Action item:
Quote exactly, and only, the lines from the one with "- procedure : db에 들어가있음" through the end of the listing.

Provided data:
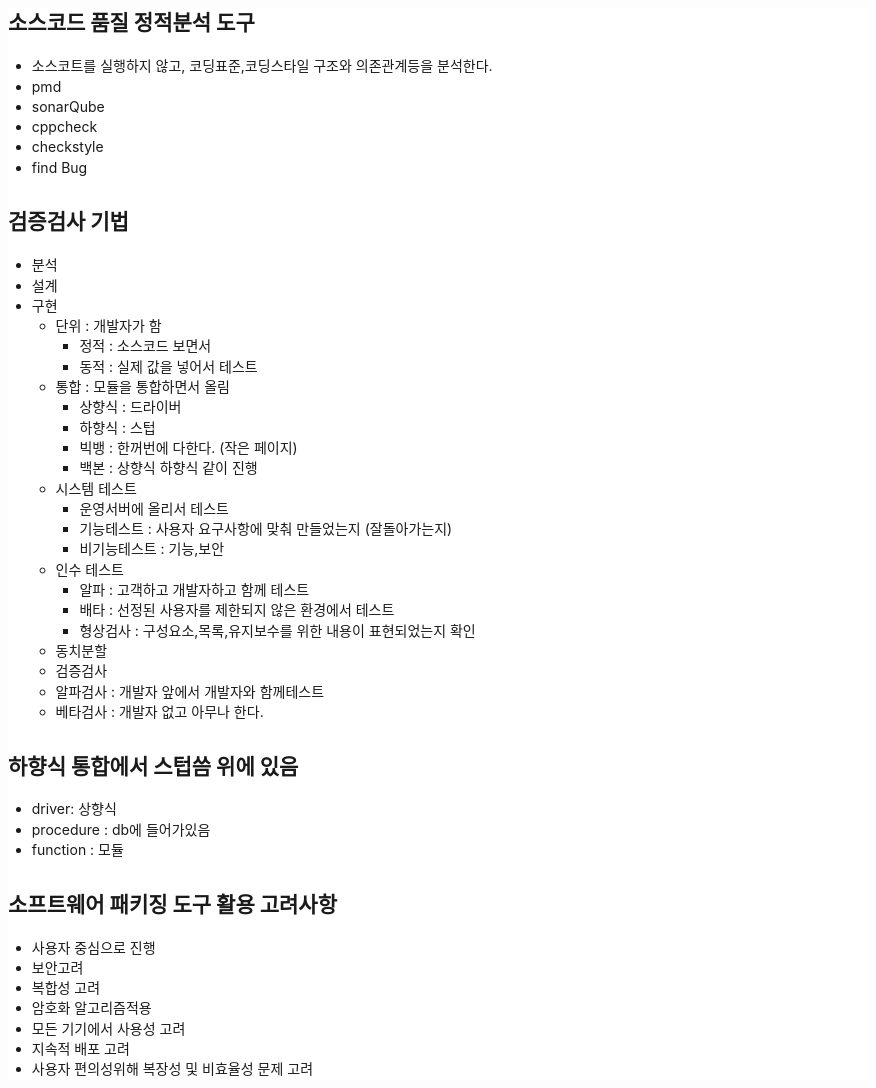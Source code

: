 ## 소스코드 품질 정적분석 도구

- 소스코트를 실행하지 않고, 코딩표준,코딩스타일 구조와 의존관계등을 분석한다.
- pmd
- sonarQube
- cppcheck
- checkstyle
- find Bug

## 검증검사 기법

- 분석
- 설계
- 구현
  - 단위 : 개발자가 함
    - 정적 : 소스코드 보면서
    - 동적 : 실제 값을 넣어서 테스트
  - 통합 : 모듈을 통합하면서 올림
    - 상향식 : 드라이버
    - 하향식 : 스텁
    - 빅뱅 : 한꺼번에 다한다. (작은 페이지)
    - 백본 : 상향식 하향식 같이 진행
  - 시스템 테스트
    - 운영서버에 올리서 테스트
    - 기능테스트 : 사용자 요구사항에 맞춰 만들었는지 (잘돌아가는지)
    - 비기능테스트 : 기능,보안
  - 인수 테스트
    - 알파 : 고객하고 개발자하고 함께 테스트
    - 배타 : 선정된 사용자를 제한되지 않은 환경에서 테스트
    - 형상검사 : 구성요소,목록,유지보수를 위한 내용이 표현되었는지 확인
  - 동치분할
  - 검증검사
  - 알파검사 : 개발자 앞에서 개발자와 함께테스트
  - 베타검사 : 개발자 없고 아무나 한다.

## 하향식 통합에서 스텁씀 위에 있음

- driver: 상향식
- procedure : db에 들어가있음
- function : 모듈

## 소프트웨어 패키징 도구 활용 고려사항

- 사용자 중심으로 진행
- 보안고려
- 복합성 고려
- 암호화 알고리즘적용
- 모든 기기에서 사용성 고려
- 지속적 배포 고려
- 사용자 편의성위해 복장성 및 비효율성 문제 고려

Your response:
- procedure : db에 들어가있음
- function : 모듈

## 소프트웨어 패키징 도구 활용 고려사항

- 사용자 중심으로 진행
- 보안고려
- 복합성 고려
- 암호화 알고리즘적용
- 모든 기기에서 사용성 고려
- 지속적 배포 고려
- 사용자 편의성위해 복장성 및 비효율성 문제 고려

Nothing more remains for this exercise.